## Exercise
Please say how many lines in the records below contain the word "nanobody". Give only the number.

Stored data:

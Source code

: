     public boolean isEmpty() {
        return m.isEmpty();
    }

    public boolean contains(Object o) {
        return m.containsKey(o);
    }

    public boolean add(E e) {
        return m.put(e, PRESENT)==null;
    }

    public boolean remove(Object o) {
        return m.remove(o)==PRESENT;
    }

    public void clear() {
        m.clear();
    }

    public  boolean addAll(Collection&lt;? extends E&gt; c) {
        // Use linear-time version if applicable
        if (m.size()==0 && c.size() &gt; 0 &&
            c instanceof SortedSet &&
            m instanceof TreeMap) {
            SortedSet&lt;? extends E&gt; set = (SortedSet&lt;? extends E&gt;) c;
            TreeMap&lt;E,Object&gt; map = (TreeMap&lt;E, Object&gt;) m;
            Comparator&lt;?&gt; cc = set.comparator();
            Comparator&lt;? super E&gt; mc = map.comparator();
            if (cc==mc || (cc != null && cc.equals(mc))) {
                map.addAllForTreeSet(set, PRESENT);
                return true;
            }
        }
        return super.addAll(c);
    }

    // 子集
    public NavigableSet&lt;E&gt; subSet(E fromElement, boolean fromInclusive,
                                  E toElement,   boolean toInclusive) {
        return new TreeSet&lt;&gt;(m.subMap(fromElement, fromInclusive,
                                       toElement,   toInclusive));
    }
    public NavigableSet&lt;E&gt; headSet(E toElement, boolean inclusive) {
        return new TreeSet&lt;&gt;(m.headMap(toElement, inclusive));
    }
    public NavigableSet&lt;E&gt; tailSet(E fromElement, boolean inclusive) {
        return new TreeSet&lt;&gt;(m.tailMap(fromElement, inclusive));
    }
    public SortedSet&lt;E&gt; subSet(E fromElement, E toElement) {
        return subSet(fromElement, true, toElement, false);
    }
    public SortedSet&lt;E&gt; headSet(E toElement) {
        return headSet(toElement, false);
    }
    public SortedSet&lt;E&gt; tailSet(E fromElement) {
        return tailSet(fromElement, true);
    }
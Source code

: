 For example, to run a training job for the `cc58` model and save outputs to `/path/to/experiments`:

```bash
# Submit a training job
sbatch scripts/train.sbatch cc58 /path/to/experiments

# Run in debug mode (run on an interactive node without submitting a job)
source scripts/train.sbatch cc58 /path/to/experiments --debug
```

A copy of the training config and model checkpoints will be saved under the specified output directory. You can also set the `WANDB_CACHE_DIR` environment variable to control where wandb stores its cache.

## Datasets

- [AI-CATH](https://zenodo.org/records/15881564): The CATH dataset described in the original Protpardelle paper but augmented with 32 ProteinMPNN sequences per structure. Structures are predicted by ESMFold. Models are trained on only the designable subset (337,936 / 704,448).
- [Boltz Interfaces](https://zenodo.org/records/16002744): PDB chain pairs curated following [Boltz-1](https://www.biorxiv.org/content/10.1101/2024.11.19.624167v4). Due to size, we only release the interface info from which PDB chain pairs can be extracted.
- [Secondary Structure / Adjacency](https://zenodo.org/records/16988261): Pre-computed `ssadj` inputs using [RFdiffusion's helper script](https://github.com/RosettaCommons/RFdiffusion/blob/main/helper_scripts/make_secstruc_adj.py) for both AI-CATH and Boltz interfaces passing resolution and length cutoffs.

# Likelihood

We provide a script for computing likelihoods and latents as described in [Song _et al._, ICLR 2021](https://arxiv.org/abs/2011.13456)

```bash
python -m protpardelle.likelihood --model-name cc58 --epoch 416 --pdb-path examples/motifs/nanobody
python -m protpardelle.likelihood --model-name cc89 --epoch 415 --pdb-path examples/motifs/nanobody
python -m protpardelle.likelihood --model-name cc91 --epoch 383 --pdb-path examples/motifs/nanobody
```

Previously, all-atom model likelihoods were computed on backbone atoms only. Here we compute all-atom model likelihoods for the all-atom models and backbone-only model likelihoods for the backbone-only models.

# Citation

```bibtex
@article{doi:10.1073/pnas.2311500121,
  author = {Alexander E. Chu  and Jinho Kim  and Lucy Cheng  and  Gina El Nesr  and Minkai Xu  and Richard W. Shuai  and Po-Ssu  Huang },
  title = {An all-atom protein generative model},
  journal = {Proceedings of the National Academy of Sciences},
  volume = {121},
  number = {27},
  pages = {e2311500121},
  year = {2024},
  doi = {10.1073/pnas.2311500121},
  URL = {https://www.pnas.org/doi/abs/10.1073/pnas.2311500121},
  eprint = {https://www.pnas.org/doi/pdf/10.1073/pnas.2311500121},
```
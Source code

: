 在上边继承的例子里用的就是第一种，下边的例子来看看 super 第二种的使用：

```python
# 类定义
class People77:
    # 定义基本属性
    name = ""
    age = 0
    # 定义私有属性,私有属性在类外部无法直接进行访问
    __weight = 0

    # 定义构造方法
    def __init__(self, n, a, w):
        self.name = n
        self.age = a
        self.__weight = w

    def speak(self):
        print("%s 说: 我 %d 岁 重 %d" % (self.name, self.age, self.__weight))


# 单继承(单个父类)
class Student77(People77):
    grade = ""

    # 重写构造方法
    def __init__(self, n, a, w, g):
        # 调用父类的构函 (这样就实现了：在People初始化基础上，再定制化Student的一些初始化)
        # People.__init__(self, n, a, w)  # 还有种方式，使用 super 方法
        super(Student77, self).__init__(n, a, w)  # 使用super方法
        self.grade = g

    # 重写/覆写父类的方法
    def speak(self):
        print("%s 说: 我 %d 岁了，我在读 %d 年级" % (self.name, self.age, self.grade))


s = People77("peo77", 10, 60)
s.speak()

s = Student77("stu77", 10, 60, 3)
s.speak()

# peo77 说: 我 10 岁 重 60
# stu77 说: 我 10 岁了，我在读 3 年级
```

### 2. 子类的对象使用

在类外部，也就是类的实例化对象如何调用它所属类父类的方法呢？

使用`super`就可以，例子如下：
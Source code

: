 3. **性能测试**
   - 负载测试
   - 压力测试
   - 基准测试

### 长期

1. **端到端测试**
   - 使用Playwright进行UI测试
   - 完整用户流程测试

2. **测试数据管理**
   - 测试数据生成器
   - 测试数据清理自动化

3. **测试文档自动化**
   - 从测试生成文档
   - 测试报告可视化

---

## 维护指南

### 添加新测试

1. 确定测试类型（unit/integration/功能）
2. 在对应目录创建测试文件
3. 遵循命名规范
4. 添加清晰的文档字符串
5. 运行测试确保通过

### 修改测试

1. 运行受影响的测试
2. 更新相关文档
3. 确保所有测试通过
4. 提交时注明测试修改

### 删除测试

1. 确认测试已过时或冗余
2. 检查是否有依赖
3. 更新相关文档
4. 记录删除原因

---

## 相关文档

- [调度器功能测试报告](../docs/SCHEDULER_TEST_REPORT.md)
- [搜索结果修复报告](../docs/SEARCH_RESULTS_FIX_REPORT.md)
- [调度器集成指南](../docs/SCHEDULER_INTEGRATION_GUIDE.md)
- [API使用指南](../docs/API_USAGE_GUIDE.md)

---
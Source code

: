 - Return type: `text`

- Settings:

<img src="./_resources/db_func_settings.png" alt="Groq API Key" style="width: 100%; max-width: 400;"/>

## Response to the task
3